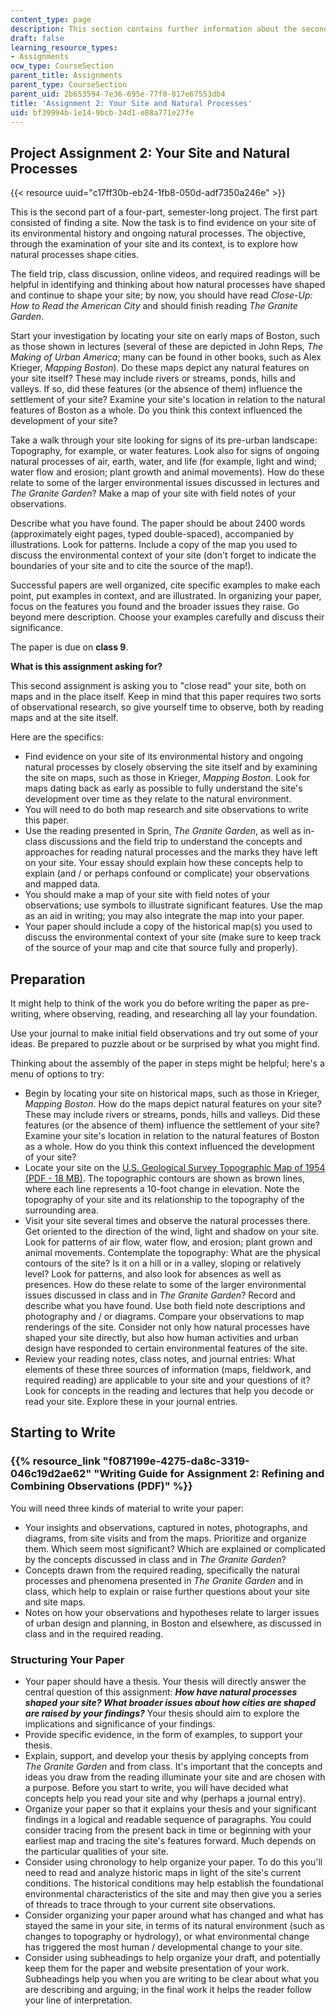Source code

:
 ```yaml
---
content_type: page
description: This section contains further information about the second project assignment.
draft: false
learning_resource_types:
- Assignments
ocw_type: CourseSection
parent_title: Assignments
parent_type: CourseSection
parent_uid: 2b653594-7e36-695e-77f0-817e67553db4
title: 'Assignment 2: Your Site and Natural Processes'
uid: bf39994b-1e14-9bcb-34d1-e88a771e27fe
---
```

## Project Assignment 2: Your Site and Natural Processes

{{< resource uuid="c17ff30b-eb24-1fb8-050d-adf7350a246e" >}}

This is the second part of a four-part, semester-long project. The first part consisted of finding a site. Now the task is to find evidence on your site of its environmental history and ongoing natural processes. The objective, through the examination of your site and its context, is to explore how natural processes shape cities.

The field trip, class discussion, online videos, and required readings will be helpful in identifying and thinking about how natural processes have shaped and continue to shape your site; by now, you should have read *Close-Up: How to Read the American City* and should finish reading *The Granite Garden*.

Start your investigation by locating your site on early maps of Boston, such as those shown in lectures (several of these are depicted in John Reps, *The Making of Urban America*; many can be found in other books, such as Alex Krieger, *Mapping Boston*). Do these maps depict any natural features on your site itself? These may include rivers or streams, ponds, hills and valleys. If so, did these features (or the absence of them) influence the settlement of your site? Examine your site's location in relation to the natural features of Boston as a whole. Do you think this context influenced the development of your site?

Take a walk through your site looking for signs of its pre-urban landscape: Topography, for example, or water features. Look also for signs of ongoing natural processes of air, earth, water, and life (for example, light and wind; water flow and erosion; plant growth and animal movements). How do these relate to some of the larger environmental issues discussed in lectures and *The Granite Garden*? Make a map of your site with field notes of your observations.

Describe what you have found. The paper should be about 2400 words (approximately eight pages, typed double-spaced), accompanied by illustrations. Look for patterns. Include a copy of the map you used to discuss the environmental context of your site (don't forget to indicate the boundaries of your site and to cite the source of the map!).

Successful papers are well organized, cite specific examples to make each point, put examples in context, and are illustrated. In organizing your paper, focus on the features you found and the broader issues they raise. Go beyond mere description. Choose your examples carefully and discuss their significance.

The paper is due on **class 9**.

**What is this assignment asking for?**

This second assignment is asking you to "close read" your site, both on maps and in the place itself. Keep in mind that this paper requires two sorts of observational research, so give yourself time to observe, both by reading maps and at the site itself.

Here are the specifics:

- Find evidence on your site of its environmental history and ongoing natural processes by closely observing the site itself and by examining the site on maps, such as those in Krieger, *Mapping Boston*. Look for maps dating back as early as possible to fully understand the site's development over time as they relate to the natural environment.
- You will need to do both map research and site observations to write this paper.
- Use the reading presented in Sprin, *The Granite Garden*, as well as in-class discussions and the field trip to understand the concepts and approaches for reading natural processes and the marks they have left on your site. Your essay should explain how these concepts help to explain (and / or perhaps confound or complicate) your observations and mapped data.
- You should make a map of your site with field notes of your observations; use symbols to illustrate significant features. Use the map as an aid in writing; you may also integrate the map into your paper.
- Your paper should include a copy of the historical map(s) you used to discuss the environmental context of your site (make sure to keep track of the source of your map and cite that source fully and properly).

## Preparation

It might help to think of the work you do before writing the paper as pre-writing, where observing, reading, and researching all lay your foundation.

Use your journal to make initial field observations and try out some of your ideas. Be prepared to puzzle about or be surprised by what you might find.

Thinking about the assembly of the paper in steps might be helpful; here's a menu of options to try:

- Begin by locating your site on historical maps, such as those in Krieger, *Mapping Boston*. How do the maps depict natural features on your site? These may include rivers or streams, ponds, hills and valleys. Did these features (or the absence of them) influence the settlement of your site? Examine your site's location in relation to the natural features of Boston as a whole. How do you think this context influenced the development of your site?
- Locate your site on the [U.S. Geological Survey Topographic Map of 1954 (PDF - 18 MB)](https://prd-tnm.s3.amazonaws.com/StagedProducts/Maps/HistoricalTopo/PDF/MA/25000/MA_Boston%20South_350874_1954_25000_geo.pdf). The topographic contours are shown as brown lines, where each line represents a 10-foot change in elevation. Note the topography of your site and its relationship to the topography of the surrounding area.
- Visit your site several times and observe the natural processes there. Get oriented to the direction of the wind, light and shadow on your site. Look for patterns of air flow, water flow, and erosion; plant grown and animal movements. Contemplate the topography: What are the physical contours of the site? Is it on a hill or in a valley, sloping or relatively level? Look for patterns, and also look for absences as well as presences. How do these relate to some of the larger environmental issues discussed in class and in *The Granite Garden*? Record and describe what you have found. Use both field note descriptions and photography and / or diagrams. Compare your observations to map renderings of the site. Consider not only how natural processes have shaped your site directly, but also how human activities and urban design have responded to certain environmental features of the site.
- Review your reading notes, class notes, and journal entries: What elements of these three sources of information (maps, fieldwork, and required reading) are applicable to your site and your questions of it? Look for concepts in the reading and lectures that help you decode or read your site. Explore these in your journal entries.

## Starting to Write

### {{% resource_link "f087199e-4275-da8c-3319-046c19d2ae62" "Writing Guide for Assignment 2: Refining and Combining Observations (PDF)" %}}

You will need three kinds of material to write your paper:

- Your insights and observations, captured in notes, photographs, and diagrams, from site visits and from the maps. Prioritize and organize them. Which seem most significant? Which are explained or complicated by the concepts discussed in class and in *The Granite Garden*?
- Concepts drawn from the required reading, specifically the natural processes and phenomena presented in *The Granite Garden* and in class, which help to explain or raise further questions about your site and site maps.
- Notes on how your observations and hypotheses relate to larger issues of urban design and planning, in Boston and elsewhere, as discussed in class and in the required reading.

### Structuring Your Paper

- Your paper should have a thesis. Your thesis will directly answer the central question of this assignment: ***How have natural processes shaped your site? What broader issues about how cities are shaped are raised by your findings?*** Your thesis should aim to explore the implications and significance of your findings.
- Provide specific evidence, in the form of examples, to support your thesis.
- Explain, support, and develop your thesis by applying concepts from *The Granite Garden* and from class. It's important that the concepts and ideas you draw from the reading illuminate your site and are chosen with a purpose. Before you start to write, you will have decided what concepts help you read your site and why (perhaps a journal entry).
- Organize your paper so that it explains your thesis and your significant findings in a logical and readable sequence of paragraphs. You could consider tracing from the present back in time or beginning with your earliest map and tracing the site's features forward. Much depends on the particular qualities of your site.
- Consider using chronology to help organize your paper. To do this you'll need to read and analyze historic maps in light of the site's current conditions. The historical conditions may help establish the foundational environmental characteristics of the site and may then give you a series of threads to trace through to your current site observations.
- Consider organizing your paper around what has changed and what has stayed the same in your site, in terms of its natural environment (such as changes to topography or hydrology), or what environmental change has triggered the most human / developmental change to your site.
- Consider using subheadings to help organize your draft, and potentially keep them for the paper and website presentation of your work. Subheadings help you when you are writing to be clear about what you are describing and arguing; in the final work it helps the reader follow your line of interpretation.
+++
◆ PROBLEM
Copy out each line of the records where the word "also" appears.

◆ RESPONSE BOX
Take a walk through your site looking for signs of its pre-urban landscape: Topography, for example, or water features. Look also for signs of ongoing natural processes of air, earth, water, and life (for example, light and wind; water flow and erosion; plant growth and animal movements). How do these relate to some of the larger environmental issues discussed in lectures and *The Granite Garden*? Make a map of your site with field notes of your observations.
- You should make a map of your site with field notes of your observations; use symbols to illustrate significant features. Use the map as an aid in writing; you may also integrate the map into your paper.
- Visit your site several times and observe the natural processes there. Get oriented to the direction of the wind, light and shadow on your site. Look for patterns of air flow, water flow, and erosion; plant grown and animal movements. Contemplate the topography: What are the physical contours of the site? Is it on a hill or in a valley, sloping or relatively level? Look for patterns, and also look for absences as well as presences. How do these relate to some of the larger environmental issues discussed in class and in *The Granite Garden*? Record and describe what you have found. Use both field note descriptions and photography and / or diagrams. Compare your observations to map renderings of the site. Consider not only how natural processes have shaped your site directly, but also how human activities and urban design have responded to certain environmental features of the site.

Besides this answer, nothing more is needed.